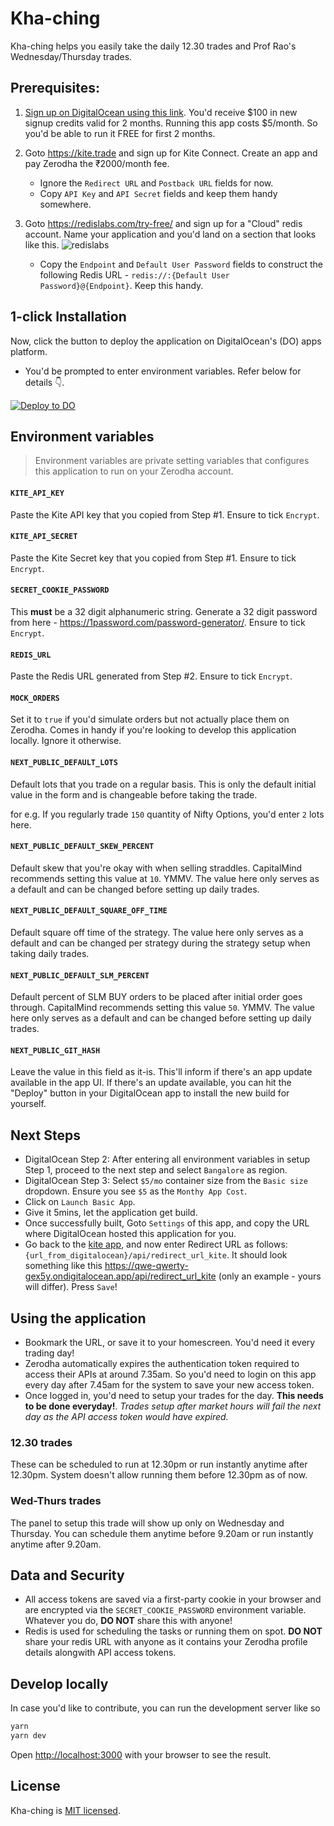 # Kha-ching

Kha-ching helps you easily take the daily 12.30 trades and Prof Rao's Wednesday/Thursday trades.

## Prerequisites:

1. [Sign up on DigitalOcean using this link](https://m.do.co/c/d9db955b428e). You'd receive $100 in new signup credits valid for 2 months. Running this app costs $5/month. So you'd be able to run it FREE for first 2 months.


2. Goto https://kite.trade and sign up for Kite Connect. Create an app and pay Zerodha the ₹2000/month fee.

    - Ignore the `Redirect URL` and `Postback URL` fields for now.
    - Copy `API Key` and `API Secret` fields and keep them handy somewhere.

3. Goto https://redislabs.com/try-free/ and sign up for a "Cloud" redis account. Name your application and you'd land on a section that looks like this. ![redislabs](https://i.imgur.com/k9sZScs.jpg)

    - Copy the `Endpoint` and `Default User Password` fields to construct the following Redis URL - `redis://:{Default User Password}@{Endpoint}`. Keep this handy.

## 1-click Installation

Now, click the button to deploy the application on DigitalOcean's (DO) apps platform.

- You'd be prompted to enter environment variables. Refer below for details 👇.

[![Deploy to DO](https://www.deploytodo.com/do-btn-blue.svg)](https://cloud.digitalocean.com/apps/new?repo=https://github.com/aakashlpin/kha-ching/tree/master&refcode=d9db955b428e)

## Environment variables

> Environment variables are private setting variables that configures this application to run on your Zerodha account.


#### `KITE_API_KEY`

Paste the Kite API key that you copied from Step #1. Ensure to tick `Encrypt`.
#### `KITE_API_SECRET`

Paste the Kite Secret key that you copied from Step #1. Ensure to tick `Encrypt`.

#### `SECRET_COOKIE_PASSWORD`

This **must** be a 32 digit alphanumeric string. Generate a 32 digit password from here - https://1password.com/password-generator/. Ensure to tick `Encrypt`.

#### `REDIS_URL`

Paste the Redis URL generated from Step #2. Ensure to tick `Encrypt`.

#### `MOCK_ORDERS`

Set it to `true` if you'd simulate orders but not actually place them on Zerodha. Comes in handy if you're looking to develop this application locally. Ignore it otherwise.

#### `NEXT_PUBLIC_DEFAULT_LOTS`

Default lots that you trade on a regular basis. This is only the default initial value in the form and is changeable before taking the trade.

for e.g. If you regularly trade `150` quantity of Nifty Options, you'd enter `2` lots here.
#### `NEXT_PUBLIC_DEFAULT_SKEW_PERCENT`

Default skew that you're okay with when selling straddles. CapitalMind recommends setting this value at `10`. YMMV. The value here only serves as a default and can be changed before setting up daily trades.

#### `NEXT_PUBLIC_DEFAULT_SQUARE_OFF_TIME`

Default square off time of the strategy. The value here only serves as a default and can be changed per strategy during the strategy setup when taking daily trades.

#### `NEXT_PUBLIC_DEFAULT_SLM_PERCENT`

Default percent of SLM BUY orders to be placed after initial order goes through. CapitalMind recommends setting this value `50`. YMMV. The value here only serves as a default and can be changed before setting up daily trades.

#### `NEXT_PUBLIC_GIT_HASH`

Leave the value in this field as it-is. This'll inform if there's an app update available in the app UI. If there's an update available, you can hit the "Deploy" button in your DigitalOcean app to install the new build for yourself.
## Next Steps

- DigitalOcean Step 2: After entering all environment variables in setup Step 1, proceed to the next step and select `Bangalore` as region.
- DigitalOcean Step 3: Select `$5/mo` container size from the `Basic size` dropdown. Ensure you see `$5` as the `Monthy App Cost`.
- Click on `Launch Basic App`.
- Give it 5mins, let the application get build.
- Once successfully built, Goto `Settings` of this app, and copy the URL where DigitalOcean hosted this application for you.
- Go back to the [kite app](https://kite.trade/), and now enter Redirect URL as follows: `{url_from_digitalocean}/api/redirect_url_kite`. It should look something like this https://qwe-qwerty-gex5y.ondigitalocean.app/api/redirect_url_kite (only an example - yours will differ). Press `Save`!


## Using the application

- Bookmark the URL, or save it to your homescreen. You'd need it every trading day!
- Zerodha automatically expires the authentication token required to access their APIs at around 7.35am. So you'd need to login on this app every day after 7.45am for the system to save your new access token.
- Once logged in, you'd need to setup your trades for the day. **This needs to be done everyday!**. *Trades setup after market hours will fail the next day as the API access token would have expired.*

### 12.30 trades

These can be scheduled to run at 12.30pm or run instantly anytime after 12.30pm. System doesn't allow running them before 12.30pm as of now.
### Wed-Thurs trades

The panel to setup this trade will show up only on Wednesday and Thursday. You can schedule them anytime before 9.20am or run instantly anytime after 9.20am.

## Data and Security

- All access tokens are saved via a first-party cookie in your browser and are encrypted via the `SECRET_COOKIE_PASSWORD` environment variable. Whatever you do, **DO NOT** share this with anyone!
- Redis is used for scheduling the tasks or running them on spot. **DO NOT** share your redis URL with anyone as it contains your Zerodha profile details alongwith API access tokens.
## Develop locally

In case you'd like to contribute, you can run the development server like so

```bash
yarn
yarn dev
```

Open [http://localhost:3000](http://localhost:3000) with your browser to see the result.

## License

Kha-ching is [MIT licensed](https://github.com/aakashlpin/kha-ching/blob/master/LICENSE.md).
...
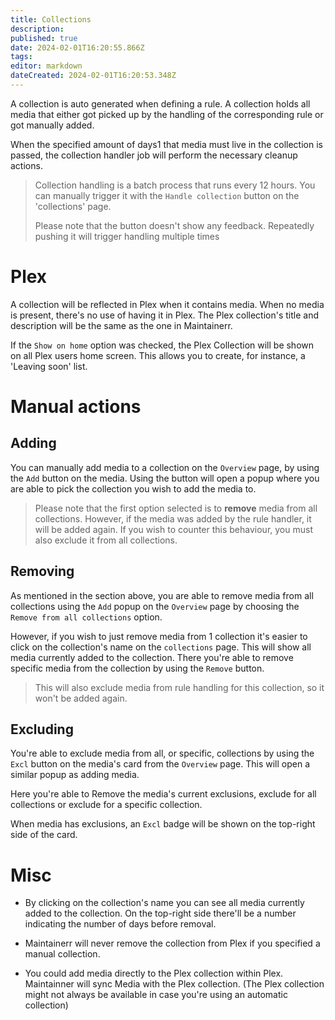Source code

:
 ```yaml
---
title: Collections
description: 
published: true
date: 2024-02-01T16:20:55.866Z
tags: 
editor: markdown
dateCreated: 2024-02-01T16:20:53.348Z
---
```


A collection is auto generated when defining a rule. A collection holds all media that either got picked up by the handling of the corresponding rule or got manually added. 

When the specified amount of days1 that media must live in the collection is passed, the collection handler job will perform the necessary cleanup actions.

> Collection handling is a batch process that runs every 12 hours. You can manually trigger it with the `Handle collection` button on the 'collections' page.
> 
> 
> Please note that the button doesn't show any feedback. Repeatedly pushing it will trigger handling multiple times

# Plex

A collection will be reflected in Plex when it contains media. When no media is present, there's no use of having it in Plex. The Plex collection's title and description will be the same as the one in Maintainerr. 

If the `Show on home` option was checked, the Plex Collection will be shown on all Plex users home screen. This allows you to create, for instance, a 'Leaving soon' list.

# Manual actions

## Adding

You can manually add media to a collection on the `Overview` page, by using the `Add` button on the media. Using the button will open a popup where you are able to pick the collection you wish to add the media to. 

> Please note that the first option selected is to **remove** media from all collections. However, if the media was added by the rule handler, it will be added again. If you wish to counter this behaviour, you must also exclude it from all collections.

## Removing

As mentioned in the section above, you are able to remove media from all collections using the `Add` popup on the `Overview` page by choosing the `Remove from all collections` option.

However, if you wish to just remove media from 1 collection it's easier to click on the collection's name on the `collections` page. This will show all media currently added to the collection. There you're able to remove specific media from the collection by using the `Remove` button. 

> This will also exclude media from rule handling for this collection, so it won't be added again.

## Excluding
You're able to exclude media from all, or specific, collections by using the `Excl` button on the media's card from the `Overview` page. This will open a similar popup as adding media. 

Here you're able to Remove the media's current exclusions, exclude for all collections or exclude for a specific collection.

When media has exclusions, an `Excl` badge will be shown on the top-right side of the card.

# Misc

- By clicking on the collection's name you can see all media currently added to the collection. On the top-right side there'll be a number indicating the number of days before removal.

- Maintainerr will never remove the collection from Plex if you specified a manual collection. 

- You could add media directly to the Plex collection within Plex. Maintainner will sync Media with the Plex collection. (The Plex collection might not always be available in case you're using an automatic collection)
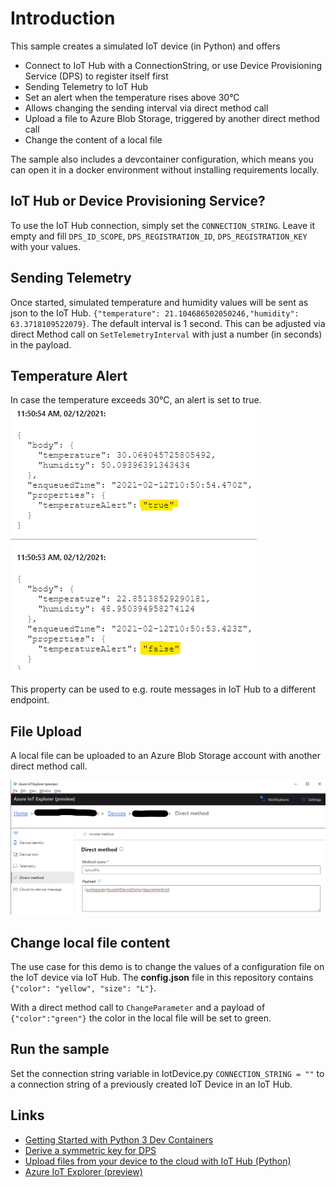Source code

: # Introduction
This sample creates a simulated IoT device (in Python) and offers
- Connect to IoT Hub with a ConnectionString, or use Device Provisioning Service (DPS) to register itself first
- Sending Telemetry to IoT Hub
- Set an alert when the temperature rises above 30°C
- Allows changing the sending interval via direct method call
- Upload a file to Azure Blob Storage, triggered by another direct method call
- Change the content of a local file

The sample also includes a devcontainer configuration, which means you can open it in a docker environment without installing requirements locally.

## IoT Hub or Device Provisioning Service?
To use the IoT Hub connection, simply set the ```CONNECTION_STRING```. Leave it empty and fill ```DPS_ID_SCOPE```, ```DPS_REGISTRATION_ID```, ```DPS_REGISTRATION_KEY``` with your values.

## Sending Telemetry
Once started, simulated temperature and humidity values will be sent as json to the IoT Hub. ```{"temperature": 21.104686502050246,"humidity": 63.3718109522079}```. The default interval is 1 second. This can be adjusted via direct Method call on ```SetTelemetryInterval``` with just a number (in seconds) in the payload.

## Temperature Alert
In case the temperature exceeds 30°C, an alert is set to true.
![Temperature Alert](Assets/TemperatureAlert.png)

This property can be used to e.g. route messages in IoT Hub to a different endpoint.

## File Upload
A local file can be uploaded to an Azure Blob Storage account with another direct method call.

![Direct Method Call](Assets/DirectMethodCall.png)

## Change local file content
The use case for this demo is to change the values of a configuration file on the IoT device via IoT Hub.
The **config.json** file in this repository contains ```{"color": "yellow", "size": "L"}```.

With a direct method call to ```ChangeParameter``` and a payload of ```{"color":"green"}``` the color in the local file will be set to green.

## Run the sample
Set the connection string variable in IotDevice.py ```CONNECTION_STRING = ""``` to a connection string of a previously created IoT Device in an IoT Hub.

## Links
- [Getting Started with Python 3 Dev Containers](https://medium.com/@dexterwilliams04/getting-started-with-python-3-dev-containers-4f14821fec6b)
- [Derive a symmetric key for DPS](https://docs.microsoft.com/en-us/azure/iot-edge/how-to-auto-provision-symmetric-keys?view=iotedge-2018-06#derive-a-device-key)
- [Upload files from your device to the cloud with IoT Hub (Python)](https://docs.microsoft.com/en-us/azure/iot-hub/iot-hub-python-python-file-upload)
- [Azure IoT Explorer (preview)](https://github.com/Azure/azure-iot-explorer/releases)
==
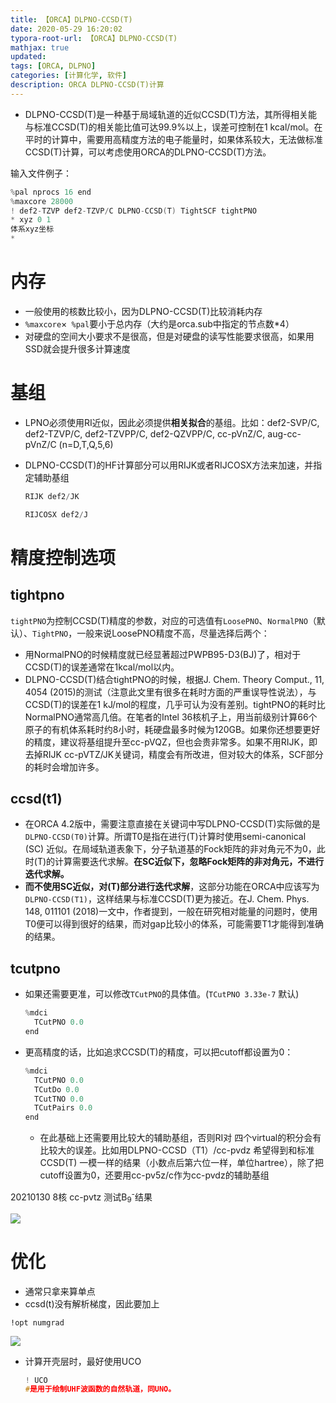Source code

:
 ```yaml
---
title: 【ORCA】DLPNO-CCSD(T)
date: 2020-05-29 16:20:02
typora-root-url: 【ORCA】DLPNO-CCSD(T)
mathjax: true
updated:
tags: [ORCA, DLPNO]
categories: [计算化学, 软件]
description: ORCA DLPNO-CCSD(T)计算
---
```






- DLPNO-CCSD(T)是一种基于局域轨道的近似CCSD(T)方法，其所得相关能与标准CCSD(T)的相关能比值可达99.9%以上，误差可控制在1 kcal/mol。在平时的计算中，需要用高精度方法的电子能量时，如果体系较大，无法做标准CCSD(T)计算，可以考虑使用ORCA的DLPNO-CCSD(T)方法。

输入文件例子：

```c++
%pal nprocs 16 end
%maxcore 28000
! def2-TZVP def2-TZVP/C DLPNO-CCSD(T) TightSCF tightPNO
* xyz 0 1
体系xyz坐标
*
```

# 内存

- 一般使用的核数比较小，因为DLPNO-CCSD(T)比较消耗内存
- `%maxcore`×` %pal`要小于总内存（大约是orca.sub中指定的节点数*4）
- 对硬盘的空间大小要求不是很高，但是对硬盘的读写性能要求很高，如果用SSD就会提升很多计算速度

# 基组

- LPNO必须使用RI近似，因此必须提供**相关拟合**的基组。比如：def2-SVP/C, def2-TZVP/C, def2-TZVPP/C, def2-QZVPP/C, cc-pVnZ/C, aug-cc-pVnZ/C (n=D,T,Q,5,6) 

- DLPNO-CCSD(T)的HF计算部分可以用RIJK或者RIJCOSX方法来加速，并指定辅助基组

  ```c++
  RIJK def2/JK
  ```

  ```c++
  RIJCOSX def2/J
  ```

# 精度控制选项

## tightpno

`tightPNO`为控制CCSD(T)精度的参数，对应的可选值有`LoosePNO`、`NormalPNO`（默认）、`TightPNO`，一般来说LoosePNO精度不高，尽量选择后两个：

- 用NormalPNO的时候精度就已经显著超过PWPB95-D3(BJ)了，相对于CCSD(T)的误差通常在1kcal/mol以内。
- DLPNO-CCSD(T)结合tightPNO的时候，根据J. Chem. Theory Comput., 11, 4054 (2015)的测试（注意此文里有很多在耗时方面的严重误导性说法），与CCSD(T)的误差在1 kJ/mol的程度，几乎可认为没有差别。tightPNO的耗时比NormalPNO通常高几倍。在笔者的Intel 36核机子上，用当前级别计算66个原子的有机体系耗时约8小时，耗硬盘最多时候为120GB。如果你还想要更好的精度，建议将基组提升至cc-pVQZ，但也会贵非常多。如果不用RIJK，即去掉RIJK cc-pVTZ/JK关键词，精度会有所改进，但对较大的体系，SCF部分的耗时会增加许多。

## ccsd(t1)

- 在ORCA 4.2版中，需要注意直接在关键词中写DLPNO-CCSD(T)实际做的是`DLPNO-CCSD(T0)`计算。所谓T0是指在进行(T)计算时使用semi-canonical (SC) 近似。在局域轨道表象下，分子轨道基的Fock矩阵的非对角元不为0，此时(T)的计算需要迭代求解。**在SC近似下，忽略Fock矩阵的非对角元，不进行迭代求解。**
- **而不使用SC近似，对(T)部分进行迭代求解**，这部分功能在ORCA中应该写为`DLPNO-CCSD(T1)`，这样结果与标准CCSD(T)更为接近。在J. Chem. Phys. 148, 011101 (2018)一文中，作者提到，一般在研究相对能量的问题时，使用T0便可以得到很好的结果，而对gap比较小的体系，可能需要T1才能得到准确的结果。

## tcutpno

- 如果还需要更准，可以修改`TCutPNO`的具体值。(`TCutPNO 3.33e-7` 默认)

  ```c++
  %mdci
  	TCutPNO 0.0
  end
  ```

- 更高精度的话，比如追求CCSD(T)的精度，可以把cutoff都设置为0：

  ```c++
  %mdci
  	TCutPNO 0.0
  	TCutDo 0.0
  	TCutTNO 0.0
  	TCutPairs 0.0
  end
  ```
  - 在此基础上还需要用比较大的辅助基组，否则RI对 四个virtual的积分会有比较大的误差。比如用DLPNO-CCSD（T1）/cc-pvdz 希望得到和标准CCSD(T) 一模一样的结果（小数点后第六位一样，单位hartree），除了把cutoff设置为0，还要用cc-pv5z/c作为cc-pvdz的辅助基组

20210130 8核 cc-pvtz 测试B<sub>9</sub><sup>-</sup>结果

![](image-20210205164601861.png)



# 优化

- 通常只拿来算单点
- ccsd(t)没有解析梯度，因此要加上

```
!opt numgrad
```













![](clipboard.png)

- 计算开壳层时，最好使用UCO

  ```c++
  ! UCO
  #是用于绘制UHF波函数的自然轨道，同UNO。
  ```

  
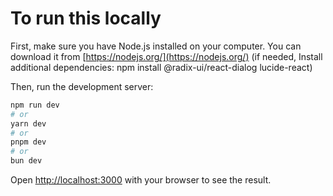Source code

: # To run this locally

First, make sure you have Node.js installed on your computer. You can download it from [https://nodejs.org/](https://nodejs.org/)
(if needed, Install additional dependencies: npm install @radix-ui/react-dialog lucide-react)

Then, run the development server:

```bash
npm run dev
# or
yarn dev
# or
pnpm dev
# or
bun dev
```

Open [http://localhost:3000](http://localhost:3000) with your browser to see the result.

● Required action
Lines above holding "Ensure": give their count, nothing more.

● Reply to the exercise
5